In the entries below, find the line containing "- 如果指定的两个值是精确单". Copy it and all lines after it, exactly, through the end.
━━━━━ RECORDS FOR THE EXERCISE
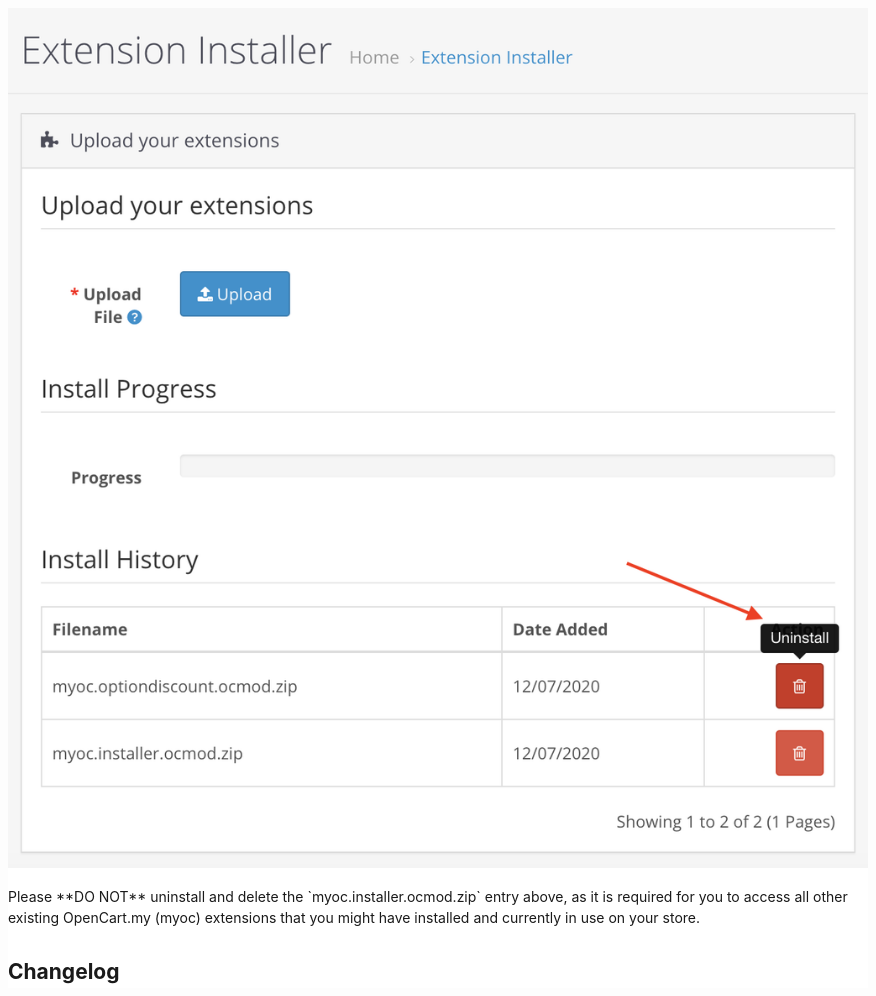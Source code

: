   ![uninstall delete](images/uninstall_delete.png)

<p class="warning">
  Please **DO NOT** uninstall and delete the `myoc.installer.ocmod.zip` entry above, as it is required for you to access all other existing OpenCart.my (myoc) extensions that you might have installed and currently in use on your store.
</p>

## Changelog
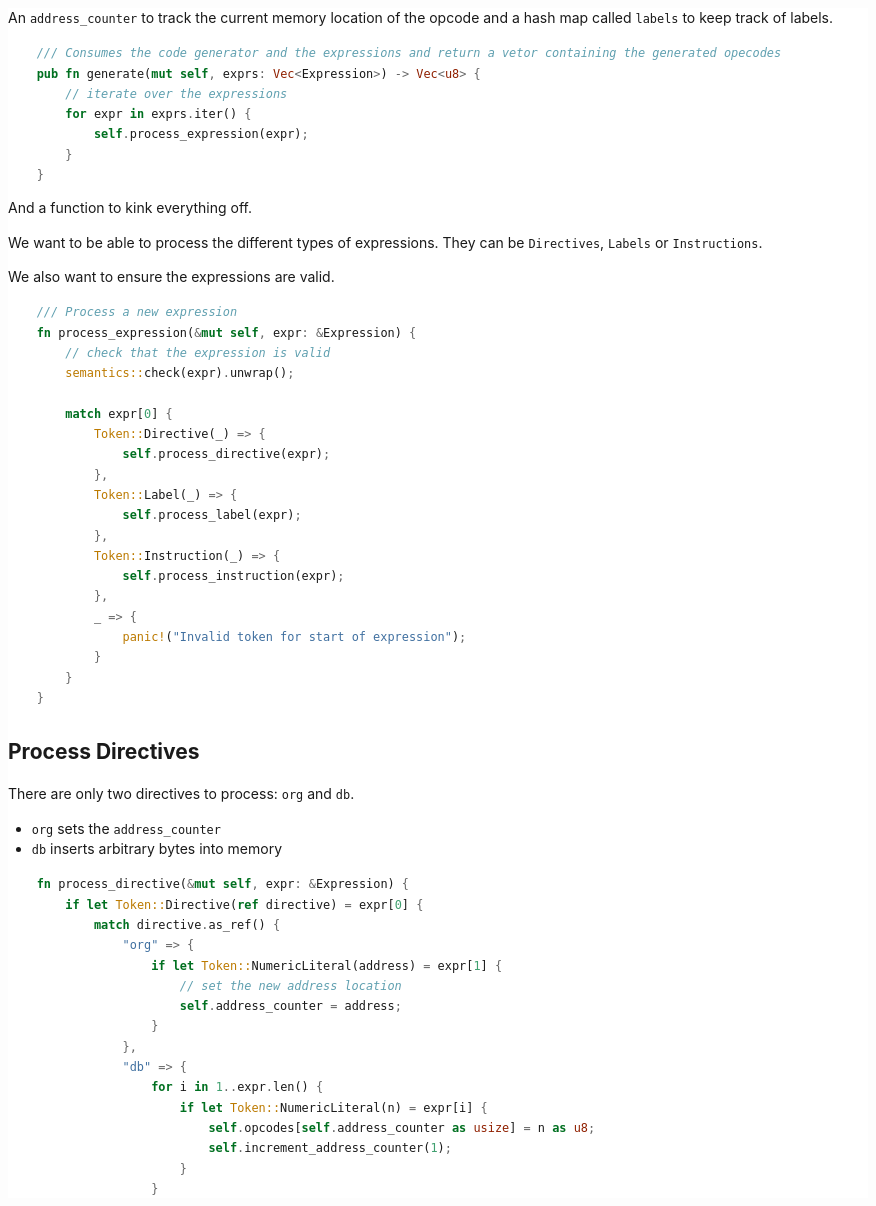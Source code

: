 An `address_counter` to track the current memory location of the opcode and a hash map called `labels` to keep track of labels.

```rust
    /// Consumes the code generator and the expressions and return a vetor containing the generated opecodes
    pub fn generate(mut self, exprs: Vec<Expression>) -> Vec<u8> {
        // iterate over the expressions
        for expr in exprs.iter() {
            self.process_expression(expr);
        }
    }
```

And a function to kink everything off.

We want to be able to process the different types of expressions. They can be `Directives`, `Labels` or `Instructions`.

We also want to ensure the expressions are valid.

```rust
    /// Process a new expression
    fn process_expression(&mut self, expr: &Expression) {
        // check that the expression is valid
        semantics::check(expr).unwrap();
        
        match expr[0] {
            Token::Directive(_) => {
                self.process_directive(expr);
            },
            Token::Label(_) => {
                self.process_label(expr);
            },
            Token::Instruction(_) => {
                self.process_instruction(expr);
            },
            _ => {
                panic!("Invalid token for start of expression");
            }
        }
    }
```

Process Directives
------------------

There are only two directives to process: `org` and `db`.
* `org` sets the `address_counter`
* `db` inserts arbitrary bytes into memory

```rust
    fn process_directive(&mut self, expr: &Expression) {
        if let Token::Directive(ref directive) = expr[0] {
            match directive.as_ref() {
                "org" => {
                    if let Token::NumericLiteral(address) = expr[1] {
                        // set the new address location
                        self.address_counter = address;
                    }
                },
                "db" => {
                    for i in 1..expr.len() {
                        if let Token::NumericLiteral(n) = expr[i] {
                            self.opcodes[self.address_counter as usize] = n as u8;
                            self.increment_address_counter(1);
                        }
                    }
```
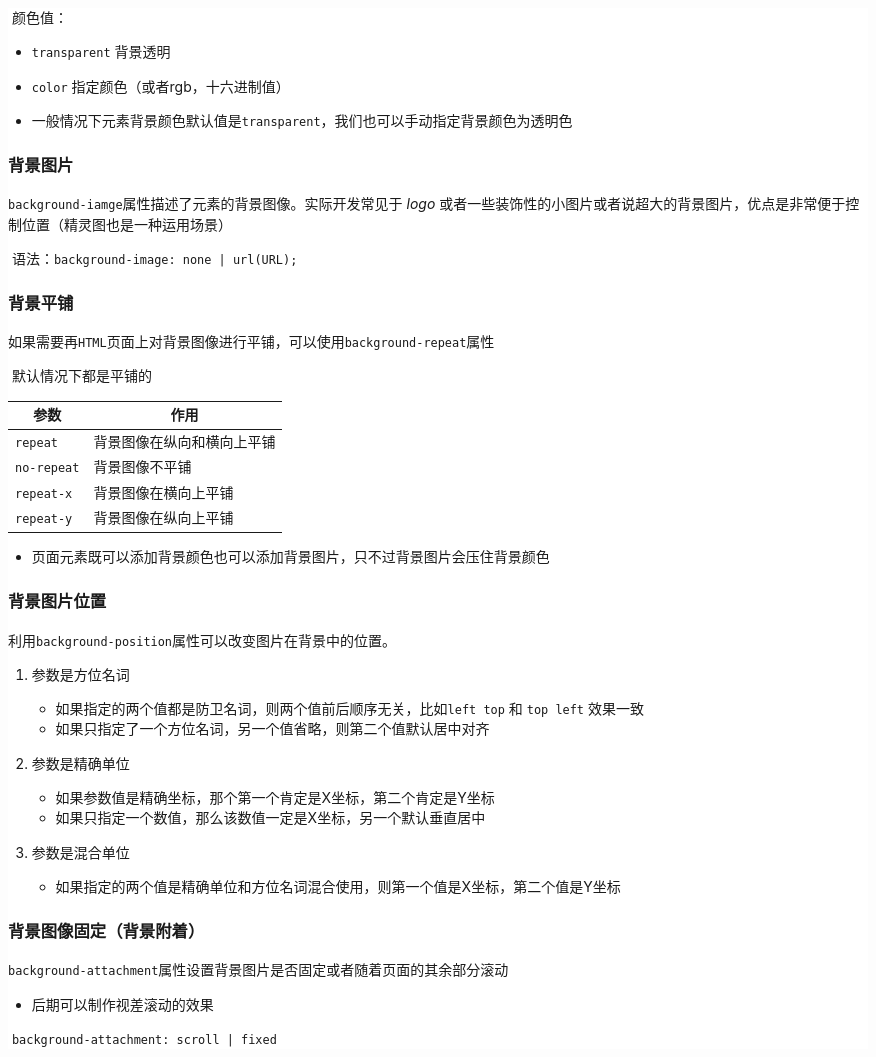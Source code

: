 ​			颜色值：

- `transparent` 背景透明
- `color` 指定颜色（或者rgb，十六进制值）

- 一般情况下元素背景颜色默认值是`transparent`，我们也可以手动指定背景颜色为透明色



### 背景图片

​			`background-iamge`属性描述了元素的背景图像。实际开发常见于 $logo$ 或者一些装饰性的小图片或者说超大的背景图片，优点是非常便于控制位置（精灵图也是一种运用场景）

​			语法：`background-image: none | url(URL);`



### 背景平铺

​			如果需要再`HTML`页面上对背景图像进行平铺，可以使用`background-repeat`属性

​			默认情况下都是平铺的

| 参数        | 作用                       |
| ----------- | -------------------------- |
| `repeat`    | 背景图像在纵向和横向上平铺 |
| `no-repeat` | 背景图像不平铺             |
| `repeat-x`  | 背景图像在横向上平铺       |
| `repeat-y`  | 背景图像在纵向上平铺       |

- 页面元素既可以添加背景颜色也可以添加背景图片，只不过背景图片会压住背景颜色



### 背景图片位置

​				利用`background-position`属性可以改变图片在背景中的位置。

1. 参数是方位名词
    - 如果指定的两个值都是防卫名词，则两个值前后顺序无关，比如`left top` 和 `top left` 效果一致
    - 如果只指定了一个方位名词，另一个值省略，则第二个值默认居中对齐

2. 参数是精确单位
    - 如果参数值是精确坐标，那个第一个肯定是X坐标，第二个肯定是Y坐标
    - 如果只指定一个数值，那么该数值一定是X坐标，另一个默认垂直居中

3. 参数是混合单位
    - 如果指定的两个值是精确单位和方位名词混合使用，则第一个值是X坐标，第二个值是Y坐标



### 背景图像固定（背景附着）

​			`background-attachment`属性设置背景图片是否固定或者随着页面的其余部分滚动

- 后期可以制作视差滚动的效果

​			`background-attachment: scroll | fixed`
━━━━━━━━━━
= YOUR SOLUTION =
    - 如果指定的两个值是精确单位和方位名词混合使用，则第一个值是X坐标，第二个值是Y坐标



### 背景图像固定（背景附着）

​			`background-attachment`属性设置背景图片是否固定或者随着页面的其余部分滚动

- 后期可以制作视差滚动的效果

​			`background-attachment: scroll | fixed`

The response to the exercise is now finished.